• Exercise instructions: Repeat exactly every line that comes at or after the line containing "Therefore, the \Moon\", through the end of the entries below.

Study material Block Start

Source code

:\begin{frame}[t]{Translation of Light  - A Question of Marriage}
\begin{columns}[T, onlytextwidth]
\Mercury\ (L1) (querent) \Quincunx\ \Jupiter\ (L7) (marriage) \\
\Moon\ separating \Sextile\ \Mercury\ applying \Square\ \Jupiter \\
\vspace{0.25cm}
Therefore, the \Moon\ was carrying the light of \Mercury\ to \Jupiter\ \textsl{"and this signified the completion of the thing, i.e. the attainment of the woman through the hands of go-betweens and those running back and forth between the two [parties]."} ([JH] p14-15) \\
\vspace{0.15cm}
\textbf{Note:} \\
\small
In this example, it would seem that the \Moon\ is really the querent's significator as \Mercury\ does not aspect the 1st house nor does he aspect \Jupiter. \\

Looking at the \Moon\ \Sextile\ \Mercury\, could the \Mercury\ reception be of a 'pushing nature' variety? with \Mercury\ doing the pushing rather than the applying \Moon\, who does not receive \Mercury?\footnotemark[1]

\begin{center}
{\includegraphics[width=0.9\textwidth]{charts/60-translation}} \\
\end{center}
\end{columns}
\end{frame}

Study material Block End

• Reply:
Therefore, the \Moon\ was carrying the light of \Mercury\ to \Jupiter\ \textsl{"and this signified the completion of the thing, i.e. the attainment of the woman through the hands of go-betweens and those running back and forth between the two [parties]."} ([JH] p14-15) \\
\vspace{0.15cm}
\textbf{Note:} \\
\small
In this example, it would seem that the \Moon\ is really the querent's significator as \Mercury\ does not aspect the 1st house nor does he aspect \Jupiter. \\

Looking at the \Moon\ \Sextile\ \Mercury\, could the \Mercury\ reception be of a 'pushing nature' variety? with \Mercury\ doing the pushing rather than the applying \Moon\, who does not receive \Mercury?\footnotemark[1]

\begin{center}
{\includegraphics[width=0.9\textwidth]{charts/60-translation}} \\
\end{center}
\end{columns}
\end{frame}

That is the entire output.